> [Input data]:
:::
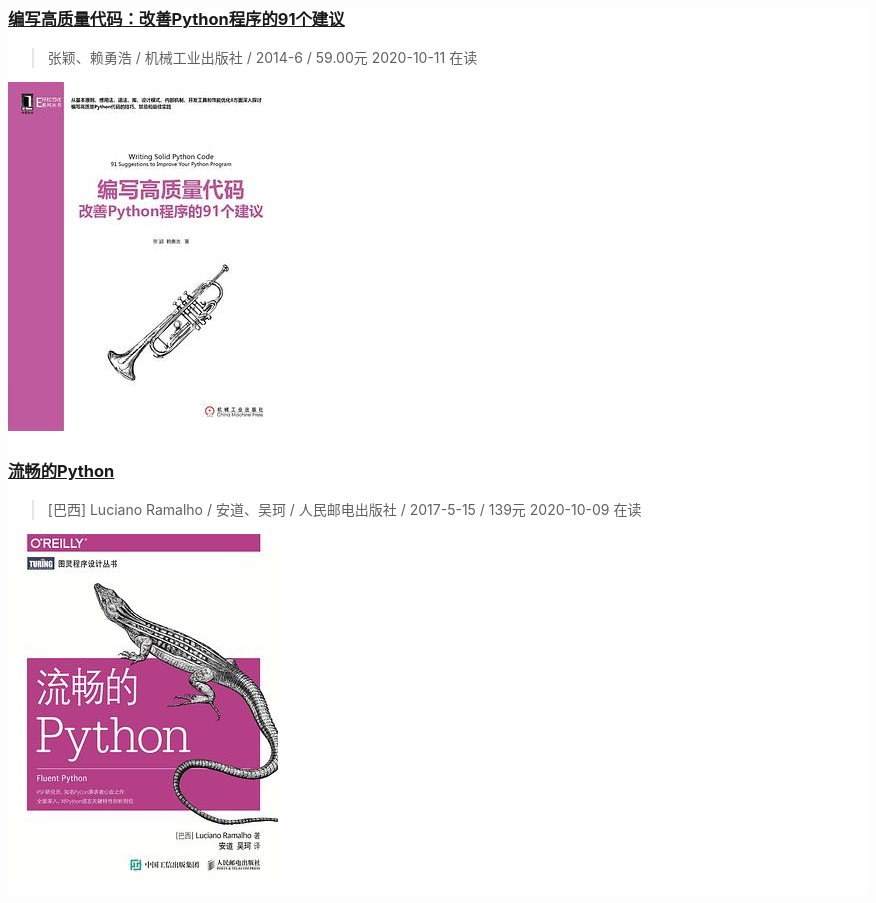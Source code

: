 
### [编写高质量代码：改善Python程序的91个建议](https://book.douban.com/subject/25910544/) 
> 张颖、赖勇浩 / 机械工业出版社 / 2014-6 / 59.00元
> 2020-10-11 在读

![](my_douban_data\html_在读\s27308066.jpg)


### [流畅的Python](https://book.douban.com/subject/27028517/) 
> [巴西] Luciano Ramalho / 安道、吴珂 / 人民邮电出版社 / 2017-5-15 / 139元
> 2020-10-09 在读

![](my_douban_data\html_在读\s29434304.jpg)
:::
Only the lines from the one bearing "2014-6 / 59.00元" through the end of the entries above belong in the answer, each one exactly as given.

> [Answer to this exercise]:
> 张颖、赖勇浩 / 机械工业出版社 / 2014-6 / 59.00元
> 2020-10-11 在读

![](my_douban_data\html_在读\s27308066.jpg)


### [流畅的Python](https://book.douban.com/subject/27028517/) 
> [巴西] Luciano Ramalho / 安道、吴珂 / 人民邮电出版社 / 2017-5-15 / 139元
> 2020-10-09 在读

![](my_douban_data\html_在读\s29434304.jpg)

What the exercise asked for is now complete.